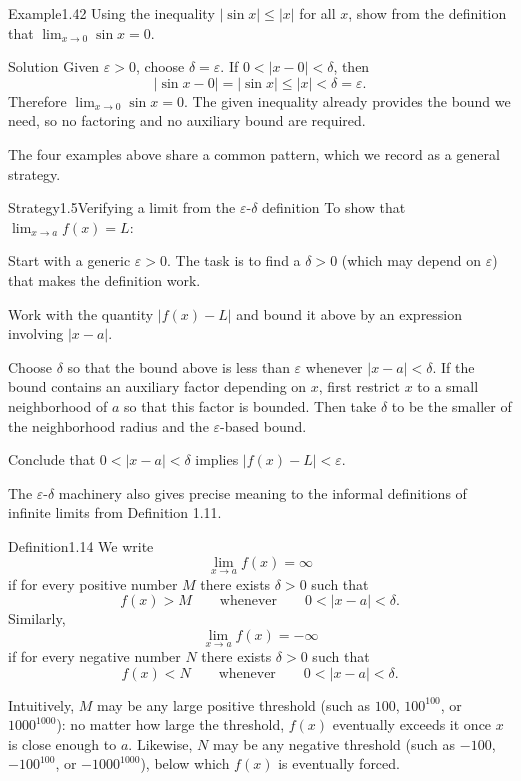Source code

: \documentclass[a4paper,12pt,oneside]{memoir}
\begin{document}
\begin{workedexample}
\begin{envexample}{Example}{1.42}{}
Using the inequality \(|\sin x| \le |x|\) for all \(x\), show from the definition that \(\lim_{x \to 0} \sin x = 0\).
\end{envexample}
\begin{envsolution}{Solution}{}{}
Given \(\varepsilon > 0\), choose \(\delta = \varepsilon\). If \(0 < |x - 0| < \delta\), then \[ |\sin x - 0| = |\sin x| \le |x| < \delta = \varepsilon. \] Therefore \(\lim_{x \to 0} \sin x = 0\). The given inequality already provides the bound we need, so no factoring and no auxiliary bound are required.
\end{envsolution}
\end{workedexample}
The four examples above share a common pattern, which we record as a general strategy.

\begin{envstrategy}{Strategy}{1.5}{Verifying a limit from the \(\varepsilon\)-\(\delta\) definition}
To show that \(\lim_{x \to a} f(x) = L\):

\begin{steps}
  \item Start with a generic \(\varepsilon > 0\). The task is to find a \(\delta > 0\) (which may depend on \(\varepsilon\)) that makes the definition work.
  \item Work with the quantity \(|f(x) - L|\) and bound it above by an expression involving \(|x - a|\).
  \item Choose \(\delta\) so that the bound above is less than \(\varepsilon\) whenever \(|x - a| < \delta\). If the bound contains an auxiliary factor depending on \(x\), first restrict \(x\) to a small neighborhood of \(a\) so that this factor is bounded. Then take \(\delta\) to be the smaller of the neighborhood radius and the \(\varepsilon\)-based bound.
  \item Conclude that \(0 < |x - a| < \delta\) implies \(|f(x) - L| < \varepsilon\).
\end{steps}
\end{envstrategy}
The \(\varepsilon\)-\(\delta\) machinery also gives precise meaning to the informal definitions of infinite limits from Definition 1.11.

\begin{envdefinition}{Definition}{1.14}{}
We write \[ \lim_{x \to a} f(x) = \infty \] if for every positive number \(M\) there exists \(\delta > 0\) such that \[ f(x) > M \qquad \text{whenever} \qquad 0 < |x - a| < \delta. \] Similarly, \[ \lim_{x \to a} f(x) = -\infty \] if for every negative number \(N\) there exists \(\delta > 0\) such that \[ f(x) < N \qquad \text{whenever} \qquad 0 < |x - a| < \delta. \]
\end{envdefinition}
Intuitively, \(M\) may be any large positive threshold (such as \(100\), \(100^{100}\), or \(1000^{1000}\)): no matter how large the threshold, \(f(x)\) eventually exceeds it once \(x\) is close enough to \(a\). Likewise, \(N\) may be any negative threshold (such as \(-100\), \(-100^{100}\), or \(-1000^{1000}\)), below which \(f(x)\) is eventually forced.
\end{document}
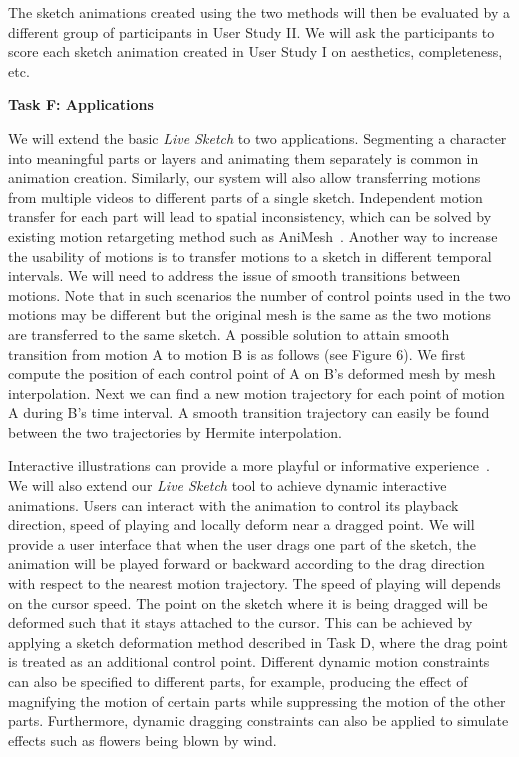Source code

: {The sketch animations created using the two methods will then be evaluated by a different group of participants in User Study II.
We will ask the participants to score each sketch animation created in User Study I on aesthetics, completeness, etc. 


\textbf{Task F: Applications}

We will extend the basic \textit{Live Sketch} to two applications.
	Segmenting a character into meaningful parts or layers and animating them separately is common in animation creation. Similarly, our system will also allow transferring motions from multiple videos to different parts of a single sketch. Independent motion transfer for each part will lead to spatial inconsistency, which can be solved by existing motion retargeting method such as AniMesh~\cite{Jin:2015}.
	Another way to increase the usability of motions is to transfer motions to a sketch in different temporal intervals.  We will need to address the issue of smooth transitions between motions.
Note that in such scenarios the number of control points used in the two motions may be different but the original mesh is the same as
the two motions are transferred to the same sketch. 
A possible solution to attain smooth transition from motion A to motion B is as follows (see Figure 6). We first compute the position of each control point of A on B's deformed mesh by mesh interpolation. Next we can find a new motion trajectory for each point of motion A during B's time interval. A smooth transition trajectory can easily be found between the two trajectories by Hermite 
interpolation.
	
	Interactive illustrations can provide a more playful or informative experience~\cite{Kazi:2014b}. We will also extend our \textit{Live Sketch} tool to achieve dynamic interactive animations. Users can interact with the animation to control its playback direction, speed of playing and locally deform near a dragged point. 
	We will provide a user interface that when the user drags one part of the sketch, the animation will be played forward or backward according to the drag direction with respect to the nearest motion trajectory. The speed of playing will depends on the cursor speed.  The point on the sketch where it is being dragged will be deformed such that it stays attached to the cursor. This can be achieved by applying a sketch deformation method described in Task D, where the drag point is treated as an additional control point.
	Different dynamic motion constraints can also be specified to different parts, for example, producing the effect of magnifying the motion of certain parts while suppressing the motion of the other parts. 
Furthermore, dynamic dragging constraints can also be applied to simulate effects such as flowers being blown by wind.  

}
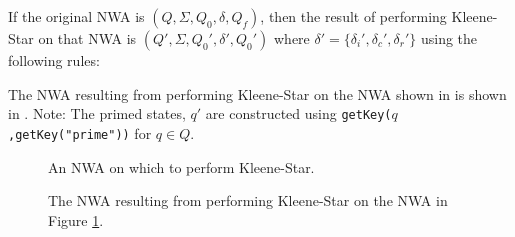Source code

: \begin{changebar}
If the original NWA is $(Q, \Sigma, Q_0, \delta, Q_f)$,
then the result of performing Kleene-Star on that NWA is $(Q', \Sigma,
Q_0', \delta', Q_0')$ where $\delta' =
\{\delta_i',\delta_c',\delta_r'\}$ using the following rules:


\end{changebar}

\noindent The NWA resulting from performing Kleene-Star on the NWA shown in
 is shown in .  Note: The primed
states, $q'$ are constructed using \texttt{getKey($q$,getKey("prime"))} for
$q \in Q$.

\begin{figure}[p]
  \centering
  \caption{An NWA on which to perform Kleene-Star.}
  \label{Fi:Star1}
\end{figure}

\begin{figure}[p]
  \centering
  \caption{The NWA resulting from performing Kleene-Star on the NWA in Figure \ref{Fi:Star1}.}
  \label{Fi:Star2}
\end{figure}

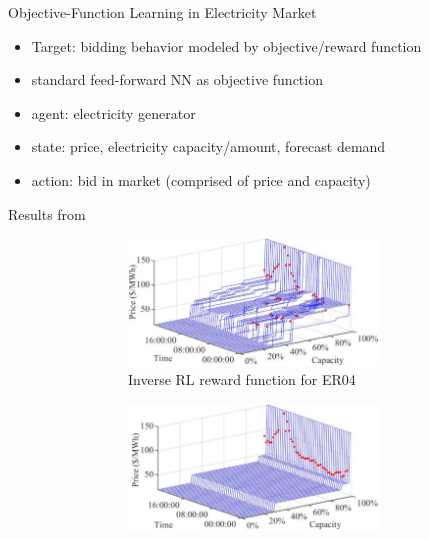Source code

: \documentclass[12pt]{beamer}
\begin{document}
\begin{frame}{Objective-Function Learning in Electricity Market~\parencite{objective_function_meta}}
  \begin{itemize}
    \item Target: bidding behavior modeled by objective/reward function
    \item standard feed-forward NN as objective function
    \pause
    \item agent: electricity generator
    \item state: price, electricity capacity/amount, forecast demand
    \item action: bid in market (comprised of price and capacity)
  \end{itemize}
\end{frame}

\begin{frame}{Results from \parencite{objective_function_meta}}
  \begin{figure}[h!]
    \begin{subfigure}{0.4\textwidth}
      \centering
      \begin{subfigure}{\textwidth}
        \includegraphics[width=0.95\textwidth]{./identified_vs_assumed_01_1.png}
        \caption{Inverse RL reward function for ER04}
      \end{subfigure}
      \begin{subfigure}{\textwidth}
        \includegraphics[width=0.95\textwidth]{./identified_vs_assumed_01_2.png}

\end{subfigure}
\end{subfigure}
\end{figure}
\end{frame}
\end{document}
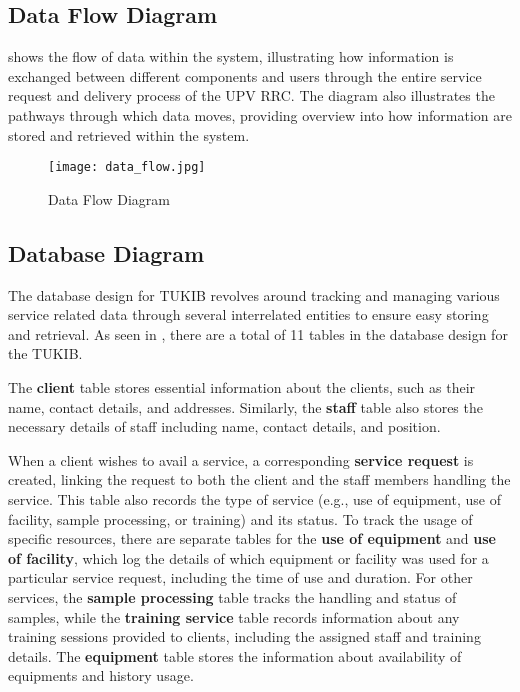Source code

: \newpage

\subsection{Data Flow Diagram}

 shows the flow of data within the system, illustrating how information is exchanged between different components and users through the entire service request and delivery process of the UPV RRC. The diagram also illustrates the pathways through which data moves, providing overview into how information are stored and retrieved within the system.

\begin{figure}[h]
	\centering 
	\texttt{[image: data\_flow.jpg]}
	\caption{Data Flow Diagram}
	\label{fig:data_flow}
\end{figure}

\subsection{Database Diagram}

The database design for TUKIB revolves around tracking and managing various service related data through several interrelated entities to ensure easy storing and retrieval. As seen in , there are a total of 11 tables in the database design for the TUKIB. 

The \textbf{client} table stores essential information about the clients, such as their name, contact details, and addresses. Similarly, the \textbf{staff} table also stores the necessary details of staff including name, contact details, and position. 

When a client wishes to avail a service, a corresponding \textbf{service request} is created, linking the request to both the client and the staff members handling the service. This table also records the type of service (e.g., use of equipment, use of facility, sample processing, or training) and its status. To track the usage of specific resources, there are separate tables for the \textbf{use of equipment} and \textbf{use of facility}, which log the details of which equipment or facility was used for a particular service request, including the time of use and duration. For other services, the \textbf{sample processing} table tracks the handling and status of samples, while the \textbf{training service} table records information about any training sessions provided to clients, including the assigned staff and training details. The \textbf{equipment} table stores the information about availability of equipments and history usage. 


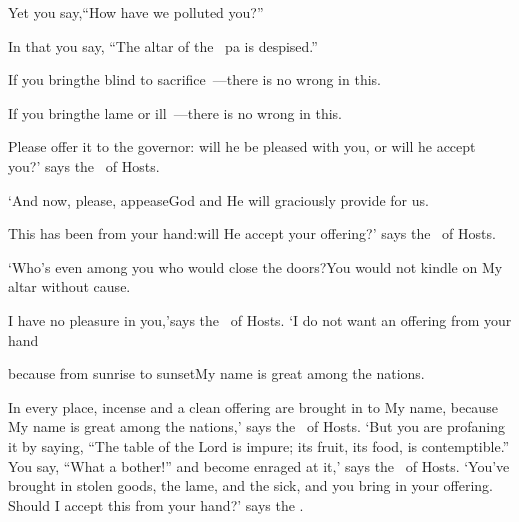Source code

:\begin{inparaenum}
  \pc Yet you say,\pa ``How have we polluted you?''%
  
  \pc In that you say,%
  ``The altar of the \lord\ pa is despised.''%
  
  \pb {} If you bring\pa the blind to sacrifice~---\pa there is no wrong in this.%
  
  \pc If you bring\pa the lame or ill~---\pa there is no wrong in this.%
  
  \pc Please offer it to the governor:%
  \pa will he be pleased with you, or will he accept you?'%
  \pa says the \lord\ of Hosts.%
  
  \pb {} `And now, please, appease\pa God and He will graciously provide for us.%
  
  \pc This has been from your hand:\pa will He accept your offering?'%
  \pa says the \lord\ of Hosts.%
  
  \pb {} `Who's even among you who would close the doors?\pa You would not kindle on My altar without cause.%
  
  \pc I have no pleasure in you,'\pa says the \lord\ of Hosts.%
  \pa `I do not want an offering from your hand%
  
  \pb {}%
  because from sunrise to sunset\pa My name is great among the nations.\smallskip%
  
  \noindent In every place, incense and a clean%
  offering are brought in to My name, because My name is great among the nations,' says the \lord\ of Hosts.%
   `But you are profaning it by saying, ``The table of the Lord is impure; its fruit, its food, is contemptible.''%
   You say, ``What a bother!'' and become enraged at it,' says the \lord\ of Hosts. `You've brought in stolen goods, the lame, and the sick, and you bring in your offering. Should I accept this from your hand?' says the \lord.%
  

\end{inparaenum}
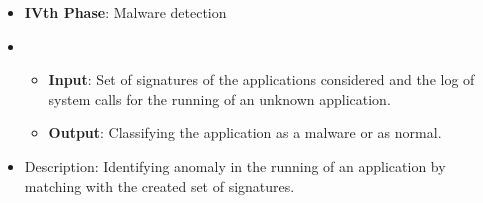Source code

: \begin{itemize}
    \item[] \textbf{IVth Phase}: Malware detection
    \item[] \begin{itemize}
                \item[] \textbf{Input}: Set of signatures of the applications considered and the log of system calls for the running of an unknown application.
                \item[] \textbf{Output}: Classifying the application as a malware or as normal.
            \end{itemize}
    \item[] Description: Identifying anomaly in the running of an application by matching with the created set of signatures.
\end{itemize}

**Problem details**
Go through the material above and copy each line that holds the string "dynamic".

**Solution for this exercise**
	Interactive illustrations can provide a more playful or informative experience~\cite{Kazi:2014b}. We will also extend our \textit{Live Sketch} tool to achieve dynamic interactive animations. Users can interact with the animation to control its playback direction, speed of playing and locally deform near a dragged point. 
	Different dynamic motion constraints can also be specified to different parts, for example, producing the effect of magnifying the motion of certain parts while suppressing the motion of the other parts. 
Furthermore, dynamic dragging constraints can also be applied to simulate effects such as flowers being blown by wind.  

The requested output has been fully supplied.